Your instructions: Word for word, reproduce every line of the data.
─── Data for this exercise ───
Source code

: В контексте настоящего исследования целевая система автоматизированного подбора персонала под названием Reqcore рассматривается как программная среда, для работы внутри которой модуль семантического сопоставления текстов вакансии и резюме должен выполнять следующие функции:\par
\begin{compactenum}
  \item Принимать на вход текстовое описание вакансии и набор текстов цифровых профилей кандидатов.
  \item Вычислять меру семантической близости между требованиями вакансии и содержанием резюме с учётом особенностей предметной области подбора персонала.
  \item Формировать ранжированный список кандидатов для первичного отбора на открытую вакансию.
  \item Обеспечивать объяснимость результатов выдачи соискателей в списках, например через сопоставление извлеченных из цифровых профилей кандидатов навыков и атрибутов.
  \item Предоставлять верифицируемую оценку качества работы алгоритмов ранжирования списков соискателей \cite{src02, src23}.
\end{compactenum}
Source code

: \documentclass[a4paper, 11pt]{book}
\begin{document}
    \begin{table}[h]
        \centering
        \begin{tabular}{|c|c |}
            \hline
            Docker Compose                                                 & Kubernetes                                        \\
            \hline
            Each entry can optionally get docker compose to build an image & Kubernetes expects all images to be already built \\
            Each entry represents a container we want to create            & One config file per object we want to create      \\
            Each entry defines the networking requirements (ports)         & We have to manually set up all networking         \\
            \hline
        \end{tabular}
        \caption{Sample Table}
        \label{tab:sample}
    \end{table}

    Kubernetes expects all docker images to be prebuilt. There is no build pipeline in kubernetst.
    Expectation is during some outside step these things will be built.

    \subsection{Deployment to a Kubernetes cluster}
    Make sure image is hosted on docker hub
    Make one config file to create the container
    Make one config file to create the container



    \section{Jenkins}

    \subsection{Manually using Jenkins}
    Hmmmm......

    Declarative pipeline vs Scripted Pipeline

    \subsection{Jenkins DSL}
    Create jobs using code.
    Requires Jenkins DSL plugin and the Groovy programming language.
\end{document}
───
Exercise solution:
Source code

: В контексте настоящего исследования целевая система автоматизированного подбора персонала под названием Reqcore рассматривается как программная среда, для работы внутри которой модуль семантического сопоставления текстов вакансии и резюме должен выполнять следующие функции:\par
\begin{compactenum}
  \item Принимать на вход текстовое описание вакансии и набор текстов цифровых профилей кандидатов.
  \item Вычислять меру семантической близости между требованиями вакансии и содержанием резюме с учётом особенностей предметной области подбора персонала.
  \item Формировать ранжированный список кандидатов для первичного отбора на открытую вакансию.
  \item Обеспечивать объяснимость результатов выдачи соискателей в списках, например через сопоставление извлеченных из цифровых профилей кандидатов навыков и атрибутов.
  \item Предоставлять верифицируемую оценку качества работы алгоритмов ранжирования списков соискателей \cite{src02, src23}.
\end{compactenum}
Source code

: \documentclass[a4paper, 11pt]{book}
\begin{document}
    \begin{table}[h]
        \centering
        \begin{tabular}{|c|c |}
            \hline
            Docker Compose                                                 & Kubernetes                                        \\
            \hline
            Each entry can optionally get docker compose to build an image & Kubernetes expects all images to be already built \\
            Each entry represents a container we want to create            & One config file per object we want to create      \\
            Each entry defines the networking requirements (ports)         & We have to manually set up all networking         \\
            \hline
        \end{tabular}
        \caption{Sample Table}
        \label{tab:sample}
    \end{table}

    Kubernetes expects all docker images to be prebuilt. There is no build pipeline in kubernetst.
    Expectation is during some outside step these things will be built.

    \subsection{Deployment to a Kubernetes cluster}
    Make sure image is hosted on docker hub
    Make one config file to create the container
    Make one config file to create the container



    \section{Jenkins}

    \subsection{Manually using Jenkins}
    Hmmmm......

    Declarative pipeline vs Scripted Pipeline

    \subsection{Jenkins DSL}
    Create jobs using code.
    Requires Jenkins DSL plugin and the Groovy programming language.
\end{document}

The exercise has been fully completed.